Busiest domestic routes from VLC (2025)
| Rank | Destination | Passengers | Change 2024/25 |
| 1 | Palma de Mallorca | 663.015 | -7,7% |
| 2 | Madrid | 382.101 | +0,7% |
| 3 | Ibiza | 318.577 | -8,7% |
| 4 | Seville | 286.882 | -2,4% |
| 5 | Bilbao | 204.625 | +2,2% |
| 6 | Málaga | 202.120 | +22,3% |
| 7 | Tenerife-North | 184.234 | +9,8% |
| 8 | Gran Canaria | 162.406 | +41,2% |
| 9 | Santiago de Compostela | 149.771 | -9,3% |
| 10 | Menorca | 104.361 | +0,5% |
| 11 | Asturias | 96.004 | +32,0% |
| 12 | Tenerife-South | 48.913 | +0,1% |
| 13 | Lanzarote | 47.287 | +5,5% |
| 14 | Santander | 38.517 | +8,3% |
| 15 | Barcelona | 31.600 | +5,0% |
| 16 | A Coruña | 29.603 | -2,6% |
| 17 | Vigo | 9.854 | +94,1% |
| 18 | San Sebastián | 3.203 | -85,2% |
| 19 | Badajoz | 1.736 | +29,2% |
| 20 | León | 1.482 | +798,2% |
Source: Estadísticas de tráfico aereo

== Ground transport ==

===Road===
Valencia airport is situated adjacent to the Autovía A-3 highway which connects Valencia with Madrid and is also close to the Autovía A-7 coastal route to Barcelona.
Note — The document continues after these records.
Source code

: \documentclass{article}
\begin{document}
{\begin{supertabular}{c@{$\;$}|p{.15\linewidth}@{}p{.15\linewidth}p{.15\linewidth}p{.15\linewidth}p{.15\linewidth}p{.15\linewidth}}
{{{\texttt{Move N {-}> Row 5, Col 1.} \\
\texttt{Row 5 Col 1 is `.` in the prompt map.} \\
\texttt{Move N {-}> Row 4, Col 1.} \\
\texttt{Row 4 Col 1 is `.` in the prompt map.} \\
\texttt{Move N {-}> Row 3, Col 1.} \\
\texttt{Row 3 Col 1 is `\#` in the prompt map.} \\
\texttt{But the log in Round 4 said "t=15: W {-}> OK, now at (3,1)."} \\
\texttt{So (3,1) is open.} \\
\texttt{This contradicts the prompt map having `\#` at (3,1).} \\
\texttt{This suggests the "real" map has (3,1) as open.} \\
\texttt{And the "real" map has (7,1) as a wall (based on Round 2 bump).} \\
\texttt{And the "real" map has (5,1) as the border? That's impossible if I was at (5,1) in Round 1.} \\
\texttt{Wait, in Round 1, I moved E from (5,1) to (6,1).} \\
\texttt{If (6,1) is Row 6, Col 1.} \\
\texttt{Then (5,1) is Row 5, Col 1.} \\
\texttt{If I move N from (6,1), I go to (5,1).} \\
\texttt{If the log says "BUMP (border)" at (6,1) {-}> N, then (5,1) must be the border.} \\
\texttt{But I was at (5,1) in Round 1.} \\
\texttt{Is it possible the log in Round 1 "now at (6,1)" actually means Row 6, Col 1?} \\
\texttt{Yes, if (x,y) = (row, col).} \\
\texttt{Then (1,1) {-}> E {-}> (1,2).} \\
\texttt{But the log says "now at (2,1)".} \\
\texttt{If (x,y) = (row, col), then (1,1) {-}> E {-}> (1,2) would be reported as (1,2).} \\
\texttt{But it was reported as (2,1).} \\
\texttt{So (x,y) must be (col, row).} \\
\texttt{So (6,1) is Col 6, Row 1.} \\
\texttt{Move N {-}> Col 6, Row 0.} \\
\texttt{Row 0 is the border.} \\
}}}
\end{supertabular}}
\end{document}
It is connected to the city of Valencia by a regular bus line operated by Fernanbus which takes between 30 and 35 minutes and passes through Mislata, Quart de Poblet and Manises.

===Rail===
The metro network Metrovalencia with lines 3 and 5 on the airport station connects the airport to the city centre (15 minutes), the main railway station of the city Estació del Nord (20 minutes) and the port of Valencia (30 minutes).